Ambient Energy Monitor: Technical Exercise

23 Feb


The post explains the process of developing early stage prototype energy monitors that record the energy (current) being used through a plug adapter and use an ambient display to provide the user with the information (energy usage). The objective at this stage is to establish communication between energy usage of an appliance and some form of output(display).

The project aims at making people more aware of a cause of an environmental issues and therefore motivating them to control/change the cause of the issue or at least educate them about the issue (e.g making people more aware of the amount of energy being used in their homes to motivate them to control and reduce the energy used). For example by giving them a better understanding of what appliances use the most energy and by making them feel like their actions are visible.

Feedback is an established method of reducing energy usage and motivating people to make changes. But not just domestic energy usage this is just an example, it can be used to promote awareness and therefore motivate change or educate people with regard to any environmental issue.

Part 1

A CT Sensor is used to capture the value of the current flowing through the adapter. A voltage divider is then used to create a voltage that can be read by the Arduino that is proportional to the current flowing through the adapter. Using formulae in a sketch uploaded to the Arduino board I can then calculate the current and print it to the serial monitor.

Part 2

In order to create an ambient display that could be used for further investigations I wanted to be able to control a motor/pump/light etc that has a voltage higher than 5v, using the data from the CT Sensor. In order to do this I would need to use a transistor because the Arduino can only be used to power an appliance between 0-5v. When doing this I had to use an external power supply (a battery that matches the voltage of the motor/pump/light etc.). For this prototype I used a 6v bulb and a 6v battery.  The transistor then allowed me to control the brightness of the bulb using the data from the CT sensor. I also used a rectifier diode which is very important if I decide to follow-up the prototype and use a motor instead of a bulb. This will protect the transistor from back voltage generated when the motor shuts off or turned in the reverse direction.


Part 1

Below is a schematic of how the voltage divider works with the CT Sensor in order to collect the energy usage data and send it to the Arduino.

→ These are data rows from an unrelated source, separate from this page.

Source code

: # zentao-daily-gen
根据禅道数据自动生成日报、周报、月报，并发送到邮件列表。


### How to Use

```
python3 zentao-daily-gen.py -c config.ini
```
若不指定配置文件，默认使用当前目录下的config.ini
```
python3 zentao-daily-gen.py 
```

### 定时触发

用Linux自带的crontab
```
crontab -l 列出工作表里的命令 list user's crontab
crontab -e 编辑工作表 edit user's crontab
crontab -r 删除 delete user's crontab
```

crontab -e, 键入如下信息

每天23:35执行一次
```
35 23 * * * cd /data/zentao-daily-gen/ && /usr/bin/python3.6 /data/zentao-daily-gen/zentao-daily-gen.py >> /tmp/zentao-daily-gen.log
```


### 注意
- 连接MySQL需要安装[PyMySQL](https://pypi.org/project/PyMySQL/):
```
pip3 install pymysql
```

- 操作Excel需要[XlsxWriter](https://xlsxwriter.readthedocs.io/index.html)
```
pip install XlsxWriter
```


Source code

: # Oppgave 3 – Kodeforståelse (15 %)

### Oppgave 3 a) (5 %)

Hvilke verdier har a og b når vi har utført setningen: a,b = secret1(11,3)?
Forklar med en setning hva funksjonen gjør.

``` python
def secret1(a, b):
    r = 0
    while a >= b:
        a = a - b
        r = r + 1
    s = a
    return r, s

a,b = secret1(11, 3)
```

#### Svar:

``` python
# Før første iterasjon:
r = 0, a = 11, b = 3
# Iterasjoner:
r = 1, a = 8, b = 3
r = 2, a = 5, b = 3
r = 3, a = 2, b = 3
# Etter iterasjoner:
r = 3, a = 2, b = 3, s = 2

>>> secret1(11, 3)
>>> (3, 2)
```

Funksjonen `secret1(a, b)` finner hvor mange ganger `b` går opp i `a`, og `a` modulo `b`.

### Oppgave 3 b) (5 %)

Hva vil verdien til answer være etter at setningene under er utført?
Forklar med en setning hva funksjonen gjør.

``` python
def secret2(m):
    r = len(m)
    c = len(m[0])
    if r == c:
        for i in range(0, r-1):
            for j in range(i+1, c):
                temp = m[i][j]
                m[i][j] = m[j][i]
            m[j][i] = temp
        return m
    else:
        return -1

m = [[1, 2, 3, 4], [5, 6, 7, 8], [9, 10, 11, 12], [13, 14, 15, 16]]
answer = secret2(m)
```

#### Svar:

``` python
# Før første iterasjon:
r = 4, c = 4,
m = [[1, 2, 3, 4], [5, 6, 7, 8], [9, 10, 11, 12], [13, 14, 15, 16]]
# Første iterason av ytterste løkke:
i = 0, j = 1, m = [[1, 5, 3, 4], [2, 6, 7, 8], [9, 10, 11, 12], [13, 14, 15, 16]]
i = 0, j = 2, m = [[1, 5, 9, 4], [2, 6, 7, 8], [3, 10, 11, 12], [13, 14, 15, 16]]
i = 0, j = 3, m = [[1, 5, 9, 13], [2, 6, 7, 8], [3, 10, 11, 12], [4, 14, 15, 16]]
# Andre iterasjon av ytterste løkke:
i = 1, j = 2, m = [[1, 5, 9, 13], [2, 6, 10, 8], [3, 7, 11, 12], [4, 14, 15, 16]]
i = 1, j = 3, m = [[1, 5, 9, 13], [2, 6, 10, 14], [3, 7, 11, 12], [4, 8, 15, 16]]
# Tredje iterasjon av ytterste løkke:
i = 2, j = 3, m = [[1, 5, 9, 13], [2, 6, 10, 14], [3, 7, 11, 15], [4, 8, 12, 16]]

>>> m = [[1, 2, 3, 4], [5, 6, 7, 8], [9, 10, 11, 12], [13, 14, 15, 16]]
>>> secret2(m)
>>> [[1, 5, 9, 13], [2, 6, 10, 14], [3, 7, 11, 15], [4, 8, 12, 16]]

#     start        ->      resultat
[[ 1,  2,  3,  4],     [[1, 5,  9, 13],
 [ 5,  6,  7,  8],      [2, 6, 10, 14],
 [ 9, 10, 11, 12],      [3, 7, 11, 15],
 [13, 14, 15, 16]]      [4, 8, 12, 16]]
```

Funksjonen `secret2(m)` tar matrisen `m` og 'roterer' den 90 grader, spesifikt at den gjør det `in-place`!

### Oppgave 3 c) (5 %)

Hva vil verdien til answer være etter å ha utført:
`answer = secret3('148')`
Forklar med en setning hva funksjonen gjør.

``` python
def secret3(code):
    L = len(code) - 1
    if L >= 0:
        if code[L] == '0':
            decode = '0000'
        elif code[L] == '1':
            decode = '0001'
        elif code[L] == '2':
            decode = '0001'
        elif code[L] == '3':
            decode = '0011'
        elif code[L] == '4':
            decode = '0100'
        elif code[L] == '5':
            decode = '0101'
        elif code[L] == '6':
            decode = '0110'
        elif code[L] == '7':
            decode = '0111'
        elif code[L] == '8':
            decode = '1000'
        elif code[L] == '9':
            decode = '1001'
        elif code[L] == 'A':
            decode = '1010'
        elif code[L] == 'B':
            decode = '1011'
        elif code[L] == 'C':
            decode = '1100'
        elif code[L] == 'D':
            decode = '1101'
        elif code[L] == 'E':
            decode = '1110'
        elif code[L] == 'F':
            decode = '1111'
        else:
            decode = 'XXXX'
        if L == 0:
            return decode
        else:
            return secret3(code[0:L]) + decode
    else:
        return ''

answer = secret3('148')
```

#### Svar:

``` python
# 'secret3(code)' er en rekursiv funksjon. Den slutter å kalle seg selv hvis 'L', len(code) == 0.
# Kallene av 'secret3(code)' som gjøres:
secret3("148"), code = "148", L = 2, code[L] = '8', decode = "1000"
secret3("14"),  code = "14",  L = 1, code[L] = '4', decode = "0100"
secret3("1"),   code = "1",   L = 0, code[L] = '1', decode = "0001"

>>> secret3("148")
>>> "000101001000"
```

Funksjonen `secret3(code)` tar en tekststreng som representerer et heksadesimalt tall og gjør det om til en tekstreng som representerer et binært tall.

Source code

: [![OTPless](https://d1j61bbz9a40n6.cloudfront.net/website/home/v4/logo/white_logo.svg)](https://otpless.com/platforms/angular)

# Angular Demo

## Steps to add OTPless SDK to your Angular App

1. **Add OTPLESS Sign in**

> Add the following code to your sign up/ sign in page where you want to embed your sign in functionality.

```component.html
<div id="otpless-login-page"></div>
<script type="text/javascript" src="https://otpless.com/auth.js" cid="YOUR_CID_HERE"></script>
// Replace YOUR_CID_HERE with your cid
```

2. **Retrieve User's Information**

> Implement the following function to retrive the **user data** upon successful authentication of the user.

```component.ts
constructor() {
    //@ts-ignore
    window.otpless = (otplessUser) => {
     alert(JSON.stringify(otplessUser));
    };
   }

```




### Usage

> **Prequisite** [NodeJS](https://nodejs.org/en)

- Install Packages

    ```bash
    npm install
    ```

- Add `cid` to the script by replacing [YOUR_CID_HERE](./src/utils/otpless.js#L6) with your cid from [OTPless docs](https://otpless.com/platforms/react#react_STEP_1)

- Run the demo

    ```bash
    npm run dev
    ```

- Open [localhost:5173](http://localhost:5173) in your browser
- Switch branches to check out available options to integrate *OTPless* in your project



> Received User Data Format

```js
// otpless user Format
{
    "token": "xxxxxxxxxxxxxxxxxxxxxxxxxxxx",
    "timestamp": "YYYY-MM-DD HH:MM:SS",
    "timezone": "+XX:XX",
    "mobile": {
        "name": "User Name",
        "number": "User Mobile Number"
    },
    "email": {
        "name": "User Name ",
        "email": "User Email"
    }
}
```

Voltage Divider with CT Sensor Schematic

Voltage Divider with CT Sensor schematic

Part 2

The data from the CT Sensor is sent to the transistor that then controls the brightness of the bulb. I used the diagram below but replaced the potentiometer with my CT Sensor and the motor with my bulb. I then combined the two circuits to make the Ambient Energy Monitor.

Fig. 1

Below is a picture of the Voltage Divider (as shown in schematic above) wired to the Arduino using a bread board (Fig. 2) and the full circuit(Fig. 3)

Fig. 2: Voltage Divider and CT Sensor

Fig. 3: Full Prototype

At this stage it is just a technical exercise but below are video demonstrations.

Initial comparisons between the use of light with that of a fan identified some interesting properties of both modalities. The fan can appeal to auditory, visual and even tactile senses while the use of light appeals only to the visual and requires the user to look at it in order to receive the information. My research would suggest that if the information is to be provided in the domestic setting then it would be more suitable if it could appeal to the auditory sense or at least more than one.

The disadvantage of the fan is that a small value of energy consumption is not enough to get the fan moving. In my experiment I had to multiply the value of the flow of current so that switching a single light on and off would affect the fan. The problem with doing this is that even if only two lights are turned on the fan will be moving at full speed. With the fan, the different levels of notification are harder to distinguish between. When the fan is moving at speed and then gets faster it is difficult to see and in fact it is the noise of the motor getting louder that provides the information. In order to be able to visually see the difference between two lights turning on and off I had to use the full range of the fan from fully off to full speed. However with the bulb it is different. Even a small current such as a single light turning on and off can be displayed and visually identified. The use of light could display the difference between a number of appliances being switched on and off. The bulb allows more levels of notification to be applied.